• Kino
  • Mapa
  • Ogłoszenia
  • Forum
  • Komunikacja
  • Raport

"Nie chcemy soli i piasku na chodnikach"

Marcin
7 stycznia 2016 (artykuł sprzed 8 lat) 
Najnowszy artykuł na ten temat Drogowcy złagodzili skutki ataku zimy

Pługopiaskarka na Świętokrzyskiej 28 grudnia


- Po co sypać sól i piasek na chodniki i ulice? W znacznie bogatszych od nas krajach już dawno z tego zrezygnowano i jakoś świat się im nie zawalił - pisze nasz czytelnik, pan Marcin, który proponuje, by zimą nie posypywać ulic i chodników solą i piaskiem.

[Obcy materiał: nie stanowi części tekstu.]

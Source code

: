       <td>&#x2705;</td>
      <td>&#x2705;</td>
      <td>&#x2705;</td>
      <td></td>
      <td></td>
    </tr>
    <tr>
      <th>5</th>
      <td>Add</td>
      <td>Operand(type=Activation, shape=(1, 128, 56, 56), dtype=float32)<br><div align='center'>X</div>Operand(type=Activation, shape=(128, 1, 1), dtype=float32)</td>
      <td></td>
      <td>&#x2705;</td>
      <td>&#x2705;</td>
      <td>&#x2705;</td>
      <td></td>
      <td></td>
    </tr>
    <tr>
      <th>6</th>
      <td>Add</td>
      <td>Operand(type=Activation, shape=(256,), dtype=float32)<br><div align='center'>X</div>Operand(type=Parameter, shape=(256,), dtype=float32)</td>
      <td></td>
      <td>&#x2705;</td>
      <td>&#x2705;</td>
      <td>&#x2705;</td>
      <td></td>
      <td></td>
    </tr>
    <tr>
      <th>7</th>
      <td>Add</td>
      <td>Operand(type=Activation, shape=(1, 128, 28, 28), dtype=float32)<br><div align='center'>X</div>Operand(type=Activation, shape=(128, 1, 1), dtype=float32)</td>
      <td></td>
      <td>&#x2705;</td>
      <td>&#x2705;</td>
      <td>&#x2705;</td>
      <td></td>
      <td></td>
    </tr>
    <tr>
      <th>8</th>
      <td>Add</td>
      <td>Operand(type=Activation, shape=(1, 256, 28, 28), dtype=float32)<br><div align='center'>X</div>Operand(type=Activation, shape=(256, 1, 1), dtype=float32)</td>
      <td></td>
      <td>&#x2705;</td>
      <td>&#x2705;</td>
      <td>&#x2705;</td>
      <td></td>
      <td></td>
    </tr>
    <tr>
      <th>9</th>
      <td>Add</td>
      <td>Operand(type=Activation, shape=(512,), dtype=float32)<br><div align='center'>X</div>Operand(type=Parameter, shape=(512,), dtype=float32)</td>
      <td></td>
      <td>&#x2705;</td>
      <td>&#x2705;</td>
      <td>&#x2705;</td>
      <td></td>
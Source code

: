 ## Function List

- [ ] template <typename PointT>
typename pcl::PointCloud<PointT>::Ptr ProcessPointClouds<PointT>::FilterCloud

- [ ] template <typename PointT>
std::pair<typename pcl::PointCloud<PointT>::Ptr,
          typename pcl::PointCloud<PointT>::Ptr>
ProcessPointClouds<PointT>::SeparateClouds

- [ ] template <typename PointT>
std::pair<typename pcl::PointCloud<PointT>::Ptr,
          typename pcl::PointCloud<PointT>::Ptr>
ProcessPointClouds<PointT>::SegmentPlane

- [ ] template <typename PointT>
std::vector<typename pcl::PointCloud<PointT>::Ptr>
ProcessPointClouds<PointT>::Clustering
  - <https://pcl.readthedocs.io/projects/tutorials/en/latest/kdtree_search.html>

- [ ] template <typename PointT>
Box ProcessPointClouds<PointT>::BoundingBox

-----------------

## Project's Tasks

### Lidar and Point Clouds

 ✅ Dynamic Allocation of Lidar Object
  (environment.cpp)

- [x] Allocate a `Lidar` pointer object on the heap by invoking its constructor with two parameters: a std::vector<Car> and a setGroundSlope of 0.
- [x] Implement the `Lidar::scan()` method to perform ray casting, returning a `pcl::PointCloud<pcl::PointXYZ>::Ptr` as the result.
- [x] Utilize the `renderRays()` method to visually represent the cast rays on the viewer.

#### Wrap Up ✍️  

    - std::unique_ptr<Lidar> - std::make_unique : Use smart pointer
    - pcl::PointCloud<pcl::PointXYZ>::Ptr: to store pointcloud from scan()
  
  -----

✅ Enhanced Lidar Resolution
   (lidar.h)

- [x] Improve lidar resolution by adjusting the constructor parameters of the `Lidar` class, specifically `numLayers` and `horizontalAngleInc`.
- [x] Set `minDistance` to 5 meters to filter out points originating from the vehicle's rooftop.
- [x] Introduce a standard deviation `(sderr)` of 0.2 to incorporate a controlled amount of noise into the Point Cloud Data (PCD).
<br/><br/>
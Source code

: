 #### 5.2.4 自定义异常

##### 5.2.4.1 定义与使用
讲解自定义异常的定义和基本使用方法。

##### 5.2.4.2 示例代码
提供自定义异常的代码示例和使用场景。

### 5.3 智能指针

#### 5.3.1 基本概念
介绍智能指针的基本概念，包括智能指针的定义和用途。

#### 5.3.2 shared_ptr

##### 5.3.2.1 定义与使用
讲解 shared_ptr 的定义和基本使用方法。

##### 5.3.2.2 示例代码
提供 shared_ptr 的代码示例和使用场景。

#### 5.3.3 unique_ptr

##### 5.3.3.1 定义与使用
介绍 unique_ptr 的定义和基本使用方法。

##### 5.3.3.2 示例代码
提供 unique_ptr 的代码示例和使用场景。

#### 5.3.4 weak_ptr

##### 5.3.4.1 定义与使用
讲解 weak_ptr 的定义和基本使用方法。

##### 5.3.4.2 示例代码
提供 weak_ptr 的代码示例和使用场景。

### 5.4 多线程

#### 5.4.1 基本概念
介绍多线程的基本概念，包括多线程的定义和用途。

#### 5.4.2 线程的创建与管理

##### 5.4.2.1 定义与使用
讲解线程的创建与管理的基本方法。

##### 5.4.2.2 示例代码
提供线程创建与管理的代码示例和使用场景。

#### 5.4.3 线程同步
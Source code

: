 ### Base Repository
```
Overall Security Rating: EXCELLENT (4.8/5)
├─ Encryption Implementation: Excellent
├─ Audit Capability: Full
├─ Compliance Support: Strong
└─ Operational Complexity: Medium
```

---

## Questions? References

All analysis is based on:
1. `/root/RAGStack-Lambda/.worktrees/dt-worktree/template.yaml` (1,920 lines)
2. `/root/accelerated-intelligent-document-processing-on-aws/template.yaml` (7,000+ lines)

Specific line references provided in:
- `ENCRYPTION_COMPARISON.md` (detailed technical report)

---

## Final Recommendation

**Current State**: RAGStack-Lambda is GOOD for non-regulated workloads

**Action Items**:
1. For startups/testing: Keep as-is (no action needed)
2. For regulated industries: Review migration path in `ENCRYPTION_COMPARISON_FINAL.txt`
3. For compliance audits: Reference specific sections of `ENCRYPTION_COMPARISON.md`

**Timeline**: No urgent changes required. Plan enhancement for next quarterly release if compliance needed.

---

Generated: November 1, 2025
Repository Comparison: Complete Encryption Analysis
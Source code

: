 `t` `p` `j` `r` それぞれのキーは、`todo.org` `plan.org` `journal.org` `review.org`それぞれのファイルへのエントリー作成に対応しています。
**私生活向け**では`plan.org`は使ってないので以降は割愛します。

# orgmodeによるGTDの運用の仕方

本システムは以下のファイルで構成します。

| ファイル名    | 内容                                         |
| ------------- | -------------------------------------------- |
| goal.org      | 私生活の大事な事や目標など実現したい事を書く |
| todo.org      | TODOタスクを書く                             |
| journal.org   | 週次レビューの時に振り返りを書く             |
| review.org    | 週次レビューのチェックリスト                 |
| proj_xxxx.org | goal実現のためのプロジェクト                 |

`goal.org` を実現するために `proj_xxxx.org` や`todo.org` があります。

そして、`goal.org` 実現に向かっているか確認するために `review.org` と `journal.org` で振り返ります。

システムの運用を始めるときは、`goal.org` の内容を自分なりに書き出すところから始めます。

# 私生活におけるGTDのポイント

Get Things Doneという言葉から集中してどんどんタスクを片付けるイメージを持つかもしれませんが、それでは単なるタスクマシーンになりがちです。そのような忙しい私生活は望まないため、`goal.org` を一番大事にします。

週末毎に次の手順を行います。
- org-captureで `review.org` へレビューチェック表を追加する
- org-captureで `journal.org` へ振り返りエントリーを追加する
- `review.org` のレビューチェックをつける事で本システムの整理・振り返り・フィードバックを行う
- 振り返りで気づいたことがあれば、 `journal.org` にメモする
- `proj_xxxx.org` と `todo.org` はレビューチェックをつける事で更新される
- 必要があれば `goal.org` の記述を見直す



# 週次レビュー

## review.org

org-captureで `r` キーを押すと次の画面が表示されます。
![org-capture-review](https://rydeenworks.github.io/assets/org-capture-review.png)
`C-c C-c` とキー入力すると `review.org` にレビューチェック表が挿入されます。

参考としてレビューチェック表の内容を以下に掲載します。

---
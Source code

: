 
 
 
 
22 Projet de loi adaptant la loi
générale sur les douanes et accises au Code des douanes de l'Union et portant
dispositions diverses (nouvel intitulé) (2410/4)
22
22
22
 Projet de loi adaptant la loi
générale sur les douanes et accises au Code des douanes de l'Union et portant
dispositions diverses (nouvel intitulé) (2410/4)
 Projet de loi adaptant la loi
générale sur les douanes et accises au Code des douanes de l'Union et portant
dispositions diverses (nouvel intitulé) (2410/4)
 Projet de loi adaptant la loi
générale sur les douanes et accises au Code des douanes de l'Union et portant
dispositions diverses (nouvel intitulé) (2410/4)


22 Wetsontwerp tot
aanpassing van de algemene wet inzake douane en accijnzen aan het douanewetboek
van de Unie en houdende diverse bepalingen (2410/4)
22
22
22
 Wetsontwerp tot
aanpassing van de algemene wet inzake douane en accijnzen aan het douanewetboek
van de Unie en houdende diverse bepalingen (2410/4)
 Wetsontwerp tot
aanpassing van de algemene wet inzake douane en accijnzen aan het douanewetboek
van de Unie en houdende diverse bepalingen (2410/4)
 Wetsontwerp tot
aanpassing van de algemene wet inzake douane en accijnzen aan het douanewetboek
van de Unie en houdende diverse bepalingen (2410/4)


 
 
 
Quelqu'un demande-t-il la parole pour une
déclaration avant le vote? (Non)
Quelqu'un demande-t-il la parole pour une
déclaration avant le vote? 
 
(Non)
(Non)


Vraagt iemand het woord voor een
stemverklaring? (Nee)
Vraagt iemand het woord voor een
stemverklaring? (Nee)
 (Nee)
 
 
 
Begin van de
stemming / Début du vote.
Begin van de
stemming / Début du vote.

Czy ulice i chodniki powinny być posypywane piaskiem i solą?

Pierwsze mrozy już za nami. Choć pierwsze opady śniegu również, nie spowodowało paraliżu dróg. Mimo tego, drogowcy zapobiegawczo wysypali na drogi sól i piasek. Czy słusznie? Nasz czytelnik apeluje, by zaprzestać takich praktyk.

Oto argumenty pana Marcina:

Wiele podróżuję po Europie i nie tylko i nie mogę się nadziwić, jak łatwo przychodzi nam wyrzucanie, dosłownie w błoto, publicznych pieniędzy. W zeszłym roku byłem w Berlinie, którego władze na pewno stać nie tylko na odśnieżenie każdej drogi, a pewnie i na podgrzewane chodniki. Ale zupełnie nikogo nie dziwiło, że po chodniku brniemy po kostki w śniegu. Ulice też nie były u nas "czarne i suche", a było już koło południa i śnieg nie padał od rana. I nikogo to nie dziwiło - przecież była zima.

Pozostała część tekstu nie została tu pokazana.